---------- Entries provided

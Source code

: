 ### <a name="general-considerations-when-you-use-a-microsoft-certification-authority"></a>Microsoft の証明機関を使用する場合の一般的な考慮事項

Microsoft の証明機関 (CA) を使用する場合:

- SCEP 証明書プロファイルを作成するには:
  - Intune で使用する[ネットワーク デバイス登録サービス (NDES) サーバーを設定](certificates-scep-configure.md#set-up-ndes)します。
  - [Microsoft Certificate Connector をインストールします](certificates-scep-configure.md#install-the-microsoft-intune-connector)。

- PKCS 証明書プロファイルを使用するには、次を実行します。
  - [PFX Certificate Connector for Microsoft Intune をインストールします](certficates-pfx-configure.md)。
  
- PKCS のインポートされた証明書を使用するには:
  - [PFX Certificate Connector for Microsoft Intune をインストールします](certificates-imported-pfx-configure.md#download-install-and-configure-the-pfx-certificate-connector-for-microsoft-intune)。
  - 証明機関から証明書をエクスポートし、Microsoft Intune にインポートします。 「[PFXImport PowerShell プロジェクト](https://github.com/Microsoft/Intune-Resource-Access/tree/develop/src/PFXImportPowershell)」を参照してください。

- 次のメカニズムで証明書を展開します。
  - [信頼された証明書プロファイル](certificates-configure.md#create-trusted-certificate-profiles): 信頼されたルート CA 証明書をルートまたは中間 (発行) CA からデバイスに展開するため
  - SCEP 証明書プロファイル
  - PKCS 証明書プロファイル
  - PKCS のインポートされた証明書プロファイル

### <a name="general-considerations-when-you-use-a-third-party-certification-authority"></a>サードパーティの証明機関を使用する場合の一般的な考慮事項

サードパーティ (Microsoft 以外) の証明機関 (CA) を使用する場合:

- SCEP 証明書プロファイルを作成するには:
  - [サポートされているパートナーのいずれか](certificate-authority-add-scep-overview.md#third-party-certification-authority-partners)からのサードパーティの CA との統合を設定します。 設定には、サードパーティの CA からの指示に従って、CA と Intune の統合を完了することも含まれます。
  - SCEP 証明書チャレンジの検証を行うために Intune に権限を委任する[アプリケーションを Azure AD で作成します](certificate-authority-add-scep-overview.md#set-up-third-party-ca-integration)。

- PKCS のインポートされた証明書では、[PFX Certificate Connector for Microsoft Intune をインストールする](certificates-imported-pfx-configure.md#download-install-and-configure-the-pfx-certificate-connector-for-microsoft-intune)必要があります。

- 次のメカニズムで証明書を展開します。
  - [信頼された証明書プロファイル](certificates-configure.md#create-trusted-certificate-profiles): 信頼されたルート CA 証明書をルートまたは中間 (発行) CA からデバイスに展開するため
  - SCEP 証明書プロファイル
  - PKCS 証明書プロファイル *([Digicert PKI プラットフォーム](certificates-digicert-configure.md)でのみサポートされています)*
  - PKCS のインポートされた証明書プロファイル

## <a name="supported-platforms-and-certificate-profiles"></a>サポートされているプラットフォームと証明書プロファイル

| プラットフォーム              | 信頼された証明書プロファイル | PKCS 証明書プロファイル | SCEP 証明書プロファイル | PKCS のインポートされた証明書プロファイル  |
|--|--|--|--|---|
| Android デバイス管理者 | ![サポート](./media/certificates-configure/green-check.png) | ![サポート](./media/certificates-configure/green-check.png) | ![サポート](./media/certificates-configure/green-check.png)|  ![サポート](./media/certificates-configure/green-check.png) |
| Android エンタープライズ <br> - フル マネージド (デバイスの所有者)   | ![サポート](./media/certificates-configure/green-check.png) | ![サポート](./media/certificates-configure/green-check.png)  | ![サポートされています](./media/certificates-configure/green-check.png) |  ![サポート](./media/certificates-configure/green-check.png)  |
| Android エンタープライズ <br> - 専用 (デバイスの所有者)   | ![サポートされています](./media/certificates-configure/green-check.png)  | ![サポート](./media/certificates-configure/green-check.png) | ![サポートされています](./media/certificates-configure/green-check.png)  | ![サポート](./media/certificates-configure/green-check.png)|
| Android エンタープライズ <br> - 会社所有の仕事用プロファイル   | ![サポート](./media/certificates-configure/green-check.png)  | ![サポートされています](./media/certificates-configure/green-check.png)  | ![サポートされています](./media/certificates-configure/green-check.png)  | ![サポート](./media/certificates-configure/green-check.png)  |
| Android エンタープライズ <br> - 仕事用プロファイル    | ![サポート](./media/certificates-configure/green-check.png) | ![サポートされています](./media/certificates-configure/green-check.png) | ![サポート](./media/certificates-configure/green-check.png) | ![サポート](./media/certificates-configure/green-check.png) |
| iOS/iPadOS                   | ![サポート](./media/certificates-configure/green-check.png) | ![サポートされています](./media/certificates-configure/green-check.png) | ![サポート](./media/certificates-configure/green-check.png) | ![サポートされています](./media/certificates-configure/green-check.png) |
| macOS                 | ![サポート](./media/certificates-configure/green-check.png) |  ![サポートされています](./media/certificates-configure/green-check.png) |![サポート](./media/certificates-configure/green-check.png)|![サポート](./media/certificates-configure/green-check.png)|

--------------------

**Work item**
Show me all lines in the records that contain "party".

**Response box**
### <a name="general-considerations-when-you-use-a-third-party-certification-authority"></a>サードパーティの証明機関を使用する場合の一般的な考慮事項
  - [サポートされているパートナーのいずれか](certificate-authority-add-scep-overview.md#third-party-certification-authority-partners)からのサードパーティの CA との統合を設定します。 設定には、サードパーティの CA からの指示に従って、CA と Intune の統合を完了することも含まれます。
  - SCEP 証明書チャレンジの検証を行うために Intune に権限を委任する[アプリケーションを Azure AD で作成します](certificate-authority-add-scep-overview.md#set-up-third-party-ca-integration)。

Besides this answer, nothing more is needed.